I've been having some trouble with a recursive chain of observables.
I am working with RxJS, which is currently in version 1.0.10621, and contains most basic Rx functionality, in conjunction with Rx for jQuery.
Let me introduce an example scenario for my problem: I am polling the Twitter search API (JSON response) for tweets/updates containing a certain keyword. The response also includes a "refresh_url" which one should use to generate follow-up request. The response to that follow-up request will again contain a new refresh_url, etc.
Rx.jQuery allows me to make the Twitter search API call an observable event, which produces one onNext and then completes. What I have tried so far is to have the onNext handler remember the refresh_url and use it in the onCompleted handler to produce both a new observable and corresponding observer for the next request. This way, one observable + observer pair follows the other indefinitely.
The problem with this approach is:
The follow-up observable/observer are already alive when their predecessors have not yet been disposed of.

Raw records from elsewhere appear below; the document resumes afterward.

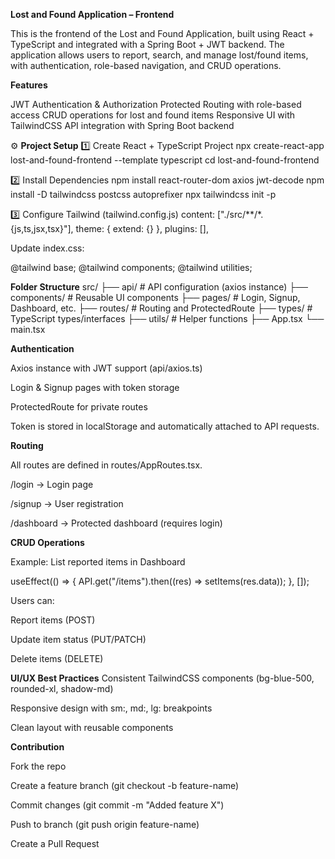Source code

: **Lost and Found Application – Frontend**

This is the frontend of the Lost and Found Application, built using React + TypeScript and integrated with a Spring Boot + JWT backend.
The application allows users to report, search, and manage lost/found items, with authentication, role-based navigation, and CRUD operations.

**Features**

JWT Authentication & Authorization
Protected Routing with role-based access
CRUD operations for lost and found items
Responsive UI with TailwindCSS
API integration with Spring Boot backend

⚙️ **Project Setup**
1️⃣ Create React + TypeScript Project
npx create-react-app lost-and-found-frontend --template typescript
cd lost-and-found-frontend

2️⃣ Install Dependencies
npm install react-router-dom axios jwt-decode
npm install -D tailwindcss postcss autoprefixer
npx tailwindcss init -p

3️⃣ Configure Tailwind (tailwind.config.js)
content: ["./src/**/*.{js,ts,jsx,tsx}"],
theme: { extend: {} },
plugins: [],


Update index.css:

@tailwind base;
@tailwind components;
@tailwind utilities;

 **Folder Structure**
src/
├── api/          # API configuration (axios instance)
├── components/   # Reusable UI components
├── pages/        # Login, Signup, Dashboard, etc.
├── routes/       # Routing and ProtectedRoute
├── types/        # TypeScript types/interfaces
├── utils/        # Helper functions
├── App.tsx
└── main.tsx

**Authentication**

Axios instance with JWT support (api/axios.ts)

Login & Signup pages with token storage

ProtectedRoute for private routes

Token is stored in localStorage and automatically attached to API requests.

**Routing**

All routes are defined in routes/AppRoutes.tsx.

/login → Login page

/signup → User registration

/dashboard → Protected dashboard (requires login)

**CRUD Operations**

Example: List reported items in Dashboard

useEffect(() => {
  API.get("/items").then((res) => setItems(res.data));
}, []);


Users can:

Report items (POST)

Update item status (PUT/PATCH)

Delete items (DELETE)

 **UI/UX Best Practices**
Consistent TailwindCSS components (bg-blue-500, rounded-xl, shadow-md)

Responsive design with sm:, md:, lg: breakpoints

Clean layout with reusable components


**Contribution**

Fork the repo

Create a feature branch (git checkout -b feature-name)

Commit changes (git commit -m "Added feature X")

Push to branch (git push origin feature-name)

Create a Pull Request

I have to do lots of nasty bookkeeping to maintain a valid reference to the currently living observer, of which there can actually be two. (One in onCompleted and the other somewhere else in its life-cycle) This reference is, of course, needed to unsubscribe/dispose of the observer. An alternative to the bookkeeping would be to implement a side effect by the means of a "still running?"-boolean, as I have done in my example.
Example code:
running = true;
twitterUrl = "http://search.twitter.com/search.json";
twitterQuery = "?rpp=10&q=" + encodeURIComponent(text);
twitterMaxId = 0; //actually twitter ignores its since_id parameter
newTweetObserver = function () {
return Rx.Observer.create(
function (tweet) {
if (tweet.id > twitterMaxId) {
twitterMaxId = tweet.id;
displayTweet(tweet);
}
}
);
}
createTwitterObserver = function() {
twitterObserver = Rx.Observer.create(
function (response) {
if (response.textStatus == "success") {
var data = response.data;
if (data.error == undefined) {
twitterQuery = data.refresh_url;
var tweetObservable;
tweetObservable = Rx.Observable.fromArray(data.results.reverse());
tweetObservable.subscribe(newTweetObserver());
}
}
},
function(error) { alert(error); },
function () {
//create and listen to new observer that includes a delay
if (running) {
twitterObservable = $.getJSONPAsObservable(twitterUrl, twitterQuery).delay(3000);
twitterObservable.subscribe(createTwitterObserver());
}
}
);
return twitterObserver;
}
twitterObservable = $.getJSONPAsObservable(twitterUrl, twitterQuery);
twitterObservable.subscribe(createTwitterObserver());
Don't be fooled by the double layer of observables/observers from requests to tweets. My example concerns itself mainly with the first layer: requesting data from Twitter. If in solving this problem the second layer (converting responses into tweets) can become one with the first one, that would be fantastic; But i think that's a whole different thing. For now.
Erik Meijer pointed out the Expand operator to me (see example below), and suggested Join patterns as an alternative.
var ys = Observable.Expand
(new[]{0}.ToObservable() // initial sequence
, i => ( i == 10 ? Observable.Empty<int>() // terminate
: new[]{i+1}.ToObservable() // recurse
)
);
ys.ToArray().Select(a => string.Join(",", a)).DumpLive();
This should be copy-pastable into LINQPad. It assumes singleton observables and produces one final observer.
So my question is: How can I do the expand trick nicest in RxJS?
EDIT:
The expand operator can probably be implemented as shown in this thread. But one would need generators (and I only have JS < 1.6).
Unfortunately RxJS 2.0.20304-beta does not implement the Extend method.